Incident response: Discussions noted that screening efforts have focused largely on prevention. Given that no system can guarantee complete security, participants emphasised the need for response frameworks that define actions when suspicious orders are detected or dangerous sequences are synthesised despite existing safeguards.
Major recommendations
By the end of the workshop, a broad roadmap had begun to emerge:
For the Indian government, the priorities should be to develop a national biosecurity policy that makes DNA synthesis screening a condition of operating in the Indian market; to create an official national Sequence of Concern (SOC) list maintained through a coordinated inter-ministerial process; to invest in biosecurity training for IBSC members and build digital infrastructure to support screening; and to consolidate the currently fragmented responsibilities across biosafety, biosecurity, biodefence, and bioethics into a single national authority. Amending the existing laws or enacting new ones to create a specific legal basis for synthesis screening was also recommended.
For industry, the ask is straightforward: join or establish an industry consortium for sharing information on flagged sequences and suspicious customers, adopt IGSC protocols voluntarily as a starting point, and integrate basic customer verification into existing ordering platforms as a first, low-friction step. For funders and academic institutions, the recommendation is to condition research grants on the use of synthesis providers that follow best-practice screening, and to engage with bodies like the Association of Biotechnology Led Enterprises (ABLE) to build voluntary norms ahead of formal regulation. For the international community, the call is to ensure that open-source tools are available to providers in lower-income countries, and design frameworks are developed to make screened synthesis accelerated, convenient and cost effective rather than relying on penalties alone.
Conclusion
The EBRC – IISc conference of February 2026 took place at a genuine turning point. AI-based biodesign tools are lowering the barriers to engineering biological sequences faster than governance frameworks can keep up. A biosecurity gap in one country quickly becomes a problem for everyone, and the frameworks built for a slower, more centralised era are simply not equipped for what is coming.

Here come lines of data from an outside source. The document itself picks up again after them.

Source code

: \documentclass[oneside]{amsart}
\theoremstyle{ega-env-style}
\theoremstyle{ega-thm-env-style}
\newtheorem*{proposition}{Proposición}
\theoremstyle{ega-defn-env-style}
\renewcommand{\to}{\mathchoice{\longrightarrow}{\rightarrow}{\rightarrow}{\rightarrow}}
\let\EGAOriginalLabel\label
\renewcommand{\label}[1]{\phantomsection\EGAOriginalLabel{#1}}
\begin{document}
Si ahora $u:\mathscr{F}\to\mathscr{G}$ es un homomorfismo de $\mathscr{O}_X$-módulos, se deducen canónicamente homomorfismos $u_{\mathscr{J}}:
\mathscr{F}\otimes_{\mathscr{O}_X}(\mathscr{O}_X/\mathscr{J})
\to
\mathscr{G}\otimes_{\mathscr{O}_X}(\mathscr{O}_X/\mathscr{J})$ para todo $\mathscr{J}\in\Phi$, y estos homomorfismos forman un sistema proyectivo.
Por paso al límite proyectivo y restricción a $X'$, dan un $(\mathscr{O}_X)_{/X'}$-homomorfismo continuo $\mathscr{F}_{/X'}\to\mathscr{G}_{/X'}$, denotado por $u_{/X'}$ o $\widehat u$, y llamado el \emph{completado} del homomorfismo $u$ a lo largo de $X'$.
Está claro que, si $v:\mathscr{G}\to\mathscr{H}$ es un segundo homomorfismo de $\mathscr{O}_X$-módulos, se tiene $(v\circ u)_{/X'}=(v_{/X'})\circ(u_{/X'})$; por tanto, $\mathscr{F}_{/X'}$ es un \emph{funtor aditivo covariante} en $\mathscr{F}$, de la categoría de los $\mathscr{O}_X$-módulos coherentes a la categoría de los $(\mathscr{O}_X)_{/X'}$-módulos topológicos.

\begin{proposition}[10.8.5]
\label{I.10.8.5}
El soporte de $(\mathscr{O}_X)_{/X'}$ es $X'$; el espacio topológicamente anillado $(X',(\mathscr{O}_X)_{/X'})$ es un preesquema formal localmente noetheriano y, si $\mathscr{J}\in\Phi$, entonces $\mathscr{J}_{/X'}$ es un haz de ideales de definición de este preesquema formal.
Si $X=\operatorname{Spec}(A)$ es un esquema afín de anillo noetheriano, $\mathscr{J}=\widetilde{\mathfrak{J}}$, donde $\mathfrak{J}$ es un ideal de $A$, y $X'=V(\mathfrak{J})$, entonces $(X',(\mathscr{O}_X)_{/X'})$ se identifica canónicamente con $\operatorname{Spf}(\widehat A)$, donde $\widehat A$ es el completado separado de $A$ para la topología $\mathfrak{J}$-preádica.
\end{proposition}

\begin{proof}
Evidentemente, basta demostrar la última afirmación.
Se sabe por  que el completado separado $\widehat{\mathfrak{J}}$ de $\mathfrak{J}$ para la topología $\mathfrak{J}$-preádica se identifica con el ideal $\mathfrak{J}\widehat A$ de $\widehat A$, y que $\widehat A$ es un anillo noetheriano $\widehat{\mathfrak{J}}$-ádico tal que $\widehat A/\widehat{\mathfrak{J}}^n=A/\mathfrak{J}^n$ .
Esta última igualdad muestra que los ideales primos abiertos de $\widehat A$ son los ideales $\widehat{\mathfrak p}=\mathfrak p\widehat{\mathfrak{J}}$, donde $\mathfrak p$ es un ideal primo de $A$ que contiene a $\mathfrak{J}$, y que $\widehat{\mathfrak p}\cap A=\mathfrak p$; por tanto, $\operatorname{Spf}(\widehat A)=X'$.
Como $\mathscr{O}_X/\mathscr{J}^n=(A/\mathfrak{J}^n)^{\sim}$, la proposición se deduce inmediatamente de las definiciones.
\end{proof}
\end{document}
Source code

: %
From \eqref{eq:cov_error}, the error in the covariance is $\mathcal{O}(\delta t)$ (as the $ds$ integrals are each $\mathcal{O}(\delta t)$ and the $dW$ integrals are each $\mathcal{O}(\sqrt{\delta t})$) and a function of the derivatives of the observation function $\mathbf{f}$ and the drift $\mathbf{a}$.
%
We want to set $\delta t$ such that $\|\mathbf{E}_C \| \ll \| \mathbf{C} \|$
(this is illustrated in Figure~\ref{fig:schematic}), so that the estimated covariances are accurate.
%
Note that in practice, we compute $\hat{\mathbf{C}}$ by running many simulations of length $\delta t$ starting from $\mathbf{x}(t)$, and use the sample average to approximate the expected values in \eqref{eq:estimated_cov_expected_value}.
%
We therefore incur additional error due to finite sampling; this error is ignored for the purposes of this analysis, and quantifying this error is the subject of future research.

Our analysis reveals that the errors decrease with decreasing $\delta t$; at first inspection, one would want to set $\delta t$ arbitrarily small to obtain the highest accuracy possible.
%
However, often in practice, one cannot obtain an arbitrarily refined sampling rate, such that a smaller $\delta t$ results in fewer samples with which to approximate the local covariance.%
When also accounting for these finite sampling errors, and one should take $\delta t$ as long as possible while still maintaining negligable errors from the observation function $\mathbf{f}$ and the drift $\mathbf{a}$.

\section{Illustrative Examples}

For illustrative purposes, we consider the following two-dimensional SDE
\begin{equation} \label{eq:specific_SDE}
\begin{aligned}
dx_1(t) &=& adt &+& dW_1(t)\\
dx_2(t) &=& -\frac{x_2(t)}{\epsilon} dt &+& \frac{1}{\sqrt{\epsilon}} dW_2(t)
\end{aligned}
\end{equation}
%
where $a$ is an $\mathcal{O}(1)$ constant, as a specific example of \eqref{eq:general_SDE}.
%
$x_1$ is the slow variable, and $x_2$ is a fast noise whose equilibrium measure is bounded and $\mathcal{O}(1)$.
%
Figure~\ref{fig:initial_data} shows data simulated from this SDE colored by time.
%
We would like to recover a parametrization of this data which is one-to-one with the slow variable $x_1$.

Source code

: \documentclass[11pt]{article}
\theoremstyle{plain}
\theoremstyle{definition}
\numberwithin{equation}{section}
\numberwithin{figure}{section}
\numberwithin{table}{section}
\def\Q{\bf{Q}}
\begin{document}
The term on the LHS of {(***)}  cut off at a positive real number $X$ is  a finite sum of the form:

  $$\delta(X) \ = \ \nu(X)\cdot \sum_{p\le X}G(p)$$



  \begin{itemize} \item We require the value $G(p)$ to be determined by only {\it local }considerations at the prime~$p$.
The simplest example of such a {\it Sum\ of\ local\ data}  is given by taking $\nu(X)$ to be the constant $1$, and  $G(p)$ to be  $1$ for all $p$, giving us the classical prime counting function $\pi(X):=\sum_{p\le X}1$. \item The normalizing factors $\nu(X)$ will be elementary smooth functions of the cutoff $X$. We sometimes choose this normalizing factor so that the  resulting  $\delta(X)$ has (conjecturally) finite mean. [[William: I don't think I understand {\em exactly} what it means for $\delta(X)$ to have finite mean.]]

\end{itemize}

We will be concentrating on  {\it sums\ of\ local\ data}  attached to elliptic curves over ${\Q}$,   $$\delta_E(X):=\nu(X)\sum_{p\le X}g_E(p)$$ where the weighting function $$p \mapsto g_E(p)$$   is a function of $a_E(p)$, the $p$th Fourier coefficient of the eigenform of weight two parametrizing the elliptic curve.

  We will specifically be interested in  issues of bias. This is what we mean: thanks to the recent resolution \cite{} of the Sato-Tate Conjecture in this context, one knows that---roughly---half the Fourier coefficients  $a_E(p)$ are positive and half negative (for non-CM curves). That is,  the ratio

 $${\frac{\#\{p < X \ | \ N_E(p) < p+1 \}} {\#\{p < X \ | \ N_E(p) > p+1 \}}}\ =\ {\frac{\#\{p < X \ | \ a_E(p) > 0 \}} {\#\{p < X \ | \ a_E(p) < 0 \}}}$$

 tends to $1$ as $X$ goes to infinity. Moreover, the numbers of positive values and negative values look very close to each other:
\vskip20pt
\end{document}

For India, the stakes are especially high. A bioeconomy of USD 165 billion, growing under the BioE3 policy, currently rests on a regulatory foundation with serious gaps, and India’s rapid growth is happening with limited visibility into how its supply chains could be misused. Yet the grounds for optimism are real: IBSCs offer a functioning institutional backbone, India’s voice in the G20, Quad, and bilateral strategic dialogues gives it the standing to shape global norms, and the country’s track record in building digital public infrastructure shows that a national screening system is entirely achievable.
The path forward is clear: build screening into India’s bioeconomy as an asset, not a constraint, and act before the window for shaping global norms closes. The costs of inaction, in lives, in economic disruption, and in strategic positioning, are far higher than the costs of acting now.